Kayla Harrison – Honesty
“You get to the point where you decide that you don’t want to be a victim anymore and that you’re not going to live your life like that.”
Simply put, Kayla Harrison is a warrior. The two-time Olympic judo gold medalist portrays the perfect example of what hard work and athletic dedication looks like. Her protruding muscles showcase a body built by power, strength and determination. After all, judo is a martial art that uses quick movement and leverage to throw an opponent to the ground. It’s clear that Kayla has always been the ultimate fighter, but even at her commanding stature, she was also once a victim. Unfortunately, Kayla suffered years of sexual abuse by the person she relied on the most – her former judo coach, Daniel Doyle. Kayla’s remarkable story reveals how the Olympic martial artist went from rock bottom to the top of the world, by refusing to remain silent.
Kayla’s journey began when she was born on June 2nd, 1990 in the small town of Middletown, Ohio. Kayla was an energetic little girl with curly blonde hair, who loved to bounce around and karate chop everything in sight. Maybe she got that behavior from her mother, Jeannie, who practiced Judo as a self-defense tactic. By the age of six, Kayla began taking Judo classes and became captivated. Her natural talent was recognized by her peers and they appropriately nicknamed her “Judo.” Not only did she excel in the sport, but it made her feel extremely special. “Nobody from my school really knew what judo was and I remember teaching the kids all these throws.
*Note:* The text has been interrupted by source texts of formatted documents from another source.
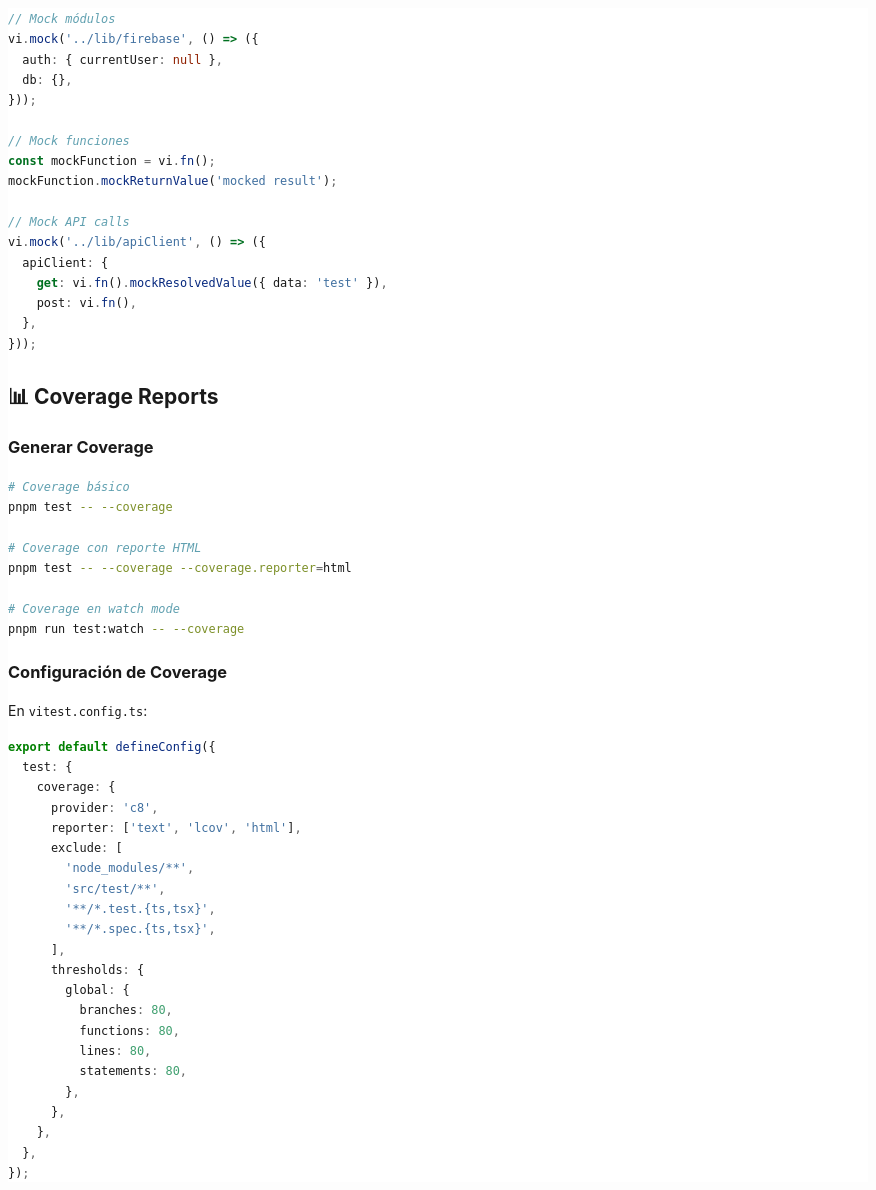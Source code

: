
 ```typescript
// Mock módulos
vi.mock('../lib/firebase', () => ({
  auth: { currentUser: null },
  db: {},
}));

// Mock funciones
const mockFunction = vi.fn();
mockFunction.mockReturnValue('mocked result');

// Mock API calls
vi.mock('../lib/apiClient', () => ({
  apiClient: {
    get: vi.fn().mockResolvedValue({ data: 'test' }),
    post: vi.fn(),
  },
}));
```

## 📊 Coverage Reports

### Generar Coverage

```bash
# Coverage básico
pnpm test -- --coverage

# Coverage con reporte HTML
pnpm test -- --coverage --coverage.reporter=html

# Coverage en watch mode
pnpm run test:watch -- --coverage
```

### Configuración de Coverage

En `vitest.config.ts`:

```typescript
export default defineConfig({
  test: {
    coverage: {
      provider: 'c8',
      reporter: ['text', 'lcov', 'html'],
      exclude: [
        'node_modules/**',
        'src/test/**',
        '**/*.test.{ts,tsx}',
        '**/*.spec.{ts,tsx}',
      ],
      thresholds: {
        global: {
          branches: 80,
          functions: 80,
          lines: 80,
          statements: 80,
        },
      },
    },
  },
});
```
I was the cool kid,” recalled Kayla. That feeling of acceptance was amplified when her coach, Daniel Doyle, began to single her out as the chosen student. Daniel was as charming as they come and he quickly became a part of Kayla’s family. Together, their goal was to make Kayla the next great judo superstar.
Kayla trained from sun up until sun down and by 2003, she was a force to be reckoned with. Though she was only in 7th grade, this tenacious athlete was able to take down every opponent on the mat. During this time, Kayla fearlessly won the triple crown and three junior national tournaments. The showstopper constantly had spectators on their feet as she was known for the “ippon”, which is the judo equivalent of a knockout. Kayla was ready for the highest level of competition. Therefore, she and Daniel packed their bags and began chasing Judo competitions around the world. “It’s a hard lifestyle. I spent half my life living from a suitcase, going to Japan, Germany, the UK. You go where the competition is,” Kayla described. And so, the duo globetrotted on, conquering one country after another.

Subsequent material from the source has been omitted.